** Opening Data provided block **

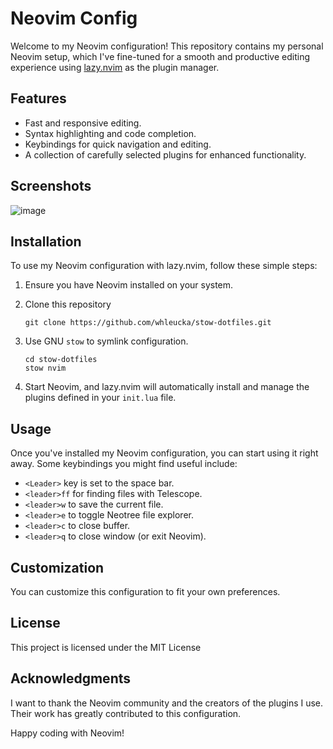 # Neovim Config

Welcome to my Neovim configuration! This repository contains my personal Neovim setup, which I've fine-tuned for a smooth and productive editing experience using [lazy.nvim](https://github.com/folke/lazy.nvim) as the plugin manager.

## Features

- Fast and responsive editing.
- Syntax highlighting and code completion.
- Keybindings for quick navigation and editing.
- A collection of carefully selected plugins for enhanced functionality.

## Screenshots

![image](https://github.com/whleucka/stow-dotfiles/assets/71740767/2c0fc520-600e-46e3-a405-5850396e0e24)

## Installation

To use my Neovim configuration with lazy.nvim, follow these simple steps:

1. Ensure you have Neovim installed on your system.

2. Clone this repository

   ```shell
   git clone https://github.com/whleucka/stow-dotfiles.git
   ```

3. Use GNU `stow` to symlink configuration.

   ```shell
   cd stow-dotfiles
   stow nvim
   ```

3. Start Neovim, and lazy.nvim will automatically install and manage the plugins defined in your `init.lua` file.

## Usage

Once you've installed my Neovim configuration, you can start using it right away. Some keybindings you might find useful include:

- `<Leader>` key is set to the space bar.
- `<leader>ff` for finding files with Telescope.
- `<leader>w` to save the current file.
- `<leader>e` to toggle Neotree file explorer.
- `<leader>c` to close buffer.
- `<leader>q` to close window (or exit Neovim).

## Customization

You can customize this configuration to fit your own preferences. 

## License

This project is licensed under the MIT License

## Acknowledgments

I want to thank the Neovim community and the creators of the plugins I use. Their work has greatly contributed to this configuration.

Happy coding with Neovim!
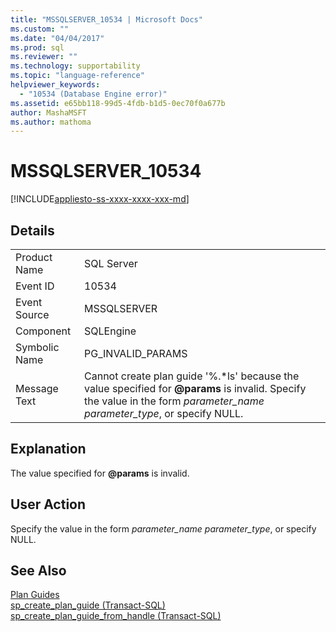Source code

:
 ```yaml
---
title: "MSSQLSERVER_10534 | Microsoft Docs"
ms.custom: ""
ms.date: "04/04/2017"
ms.prod: sql
ms.reviewer: ""
ms.technology: supportability
ms.topic: "language-reference"
helpviewer_keywords: 
  - "10534 (Database Engine error)"
ms.assetid: e65bb118-99d5-4fdb-b1d5-0ec70f0a677b
author: MashaMSFT
ms.author: mathoma
---
```

# MSSQLSERVER_10534
[!INCLUDE[appliesto-ss-xxxx-xxxx-xxx-md](../../includes/appliesto-ss-xxxx-xxxx-xxx-md.md)]
  
## Details  
  
|||  
|-|-|  
|Product Name|SQL Server|  
|Event ID|10534|  
|Event Source|MSSQLSERVER|  
|Component|SQLEngine|  
|Symbolic Name|PG_INVALID_PARAMS|  
|Message Text|Cannot create plan guide '%.\*ls' because the value specified for **\@params** is invalid. Specify the value in the form *parameter_name parameter_type*, or specify NULL.|  
  
## Explanation  
The value specified for **\@params** is invalid.  
  
## User Action  
Specify the value in the form *parameter_name parameter_type*, or specify NULL.  
  
## See Also  
[Plan Guides](~/relational-databases/performance/plan-guides.md)  
[sp_create_plan_guide &#40;Transact-SQL&#41;](~/relational-databases/system-stored-procedures/sp-create-plan-guide-transact-sql.md)  
[sp_create_plan_guide_from_handle &#40;Transact-SQL&#41;](~/relational-databases/system-stored-procedures/sp-create-plan-guide-from-handle-transact-sql.md)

** Closing Data provided block **

* What you need to do *
Write out all the material above exactly, with no image carried over.

* Answer to the exercise *
 # Neovim Config

Welcome to my Neovim configuration! This repository contains my personal Neovim setup, which I've fine-tuned for a smooth and productive editing experience using [lazy.nvim](https://github.com/folke/lazy.nvim) as the plugin manager.

## Features

- Fast and responsive editing.
- Syntax highlighting and code completion.
- Keybindings for quick navigation and editing.
- A collection of carefully selected plugins for enhanced functionality.

## Screenshots

![image](https://github.com/whleucka/stow-dotfiles/assets/71740767/2c0fc520-600e-46e3-a405-5850396e0e24)

## Installation

To use my Neovim configuration with lazy.nvim, follow these simple steps:

1. Ensure you have Neovim installed on your system.

2. Clone this repository

   ```shell
   git clone https://github.com/whleucka/stow-dotfiles.git
   ```

3. Use GNU `stow` to symlink configuration.

   ```shell
   cd stow-dotfiles
   stow nvim
   ```

3. Start Neovim, and lazy.nvim will automatically install and manage the plugins defined in your `init.lua` file.

## Usage

Once you've installed my Neovim configuration, you can start using it right away. Some keybindings you might find useful include:

- `<Leader>` key is set to the space bar.
- `<leader>ff` for finding files with Telescope.
- `<leader>w` to save the current file.
- `<leader>e` to toggle Neotree file explorer.
- `<leader>c` to close buffer.
- `<leader>q` to close window (or exit Neovim).

## Customization

You can customize this configuration to fit your own preferences. 

## License

This project is licensed under the MIT License

## Acknowledgments

I want to thank the Neovim community and the creators of the plugins I use. Their work has greatly contributed to this configuration.

Happy coding with Neovim!
Source code

:
 ```yaml
---
title: "MSSQLSERVER_10534 | Microsoft Docs"
ms.custom: ""
ms.date: "04/04/2017"
ms.prod: sql
ms.reviewer: ""
ms.technology: supportability
ms.topic: "language-reference"
helpviewer_keywords: 
  - "10534 (Database Engine error)"
ms.assetid: e65bb118-99d5-4fdb-b1d5-0ec70f0a677b
author: MashaMSFT
ms.author: mathoma
---
```

# MSSQLSERVER_10534
[!INCLUDE[appliesto-ss-xxxx-xxxx-xxx-md](../../includes/appliesto-ss-xxxx-xxxx-xxx-md.md)]
  
## Details  
  
|||  
|-|-|  
|Product Name|SQL Server|  
|Event ID|10534|  
|Event Source|MSSQLSERVER|  
|Component|SQLEngine|  
|Symbolic Name|PG_INVALID_PARAMS|  
|Message Text|Cannot create plan guide '%.\*ls' because the value specified for **\@params** is invalid. Specify the value in the form *parameter_name parameter_type*, or specify NULL.|  
  
## Explanation  
The value specified for **\@params** is invalid.  
  
## User Action  
Specify the value in the form *parameter_name parameter_type*, or specify NULL.  
  
## See Also  
[Plan Guides](~/relational-databases/performance/plan-guides.md)  
[sp_create_plan_guide &#40;Transact-SQL&#41;](~/relational-databases/system-stored-procedures/sp-create-plan-guide-transact-sql.md)  
[sp_create_plan_guide_from_handle &#40;Transact-SQL&#41;](~/relational-databases/system-stored-procedures/sp-create-plan-guide-from-handle-transact-sql.md)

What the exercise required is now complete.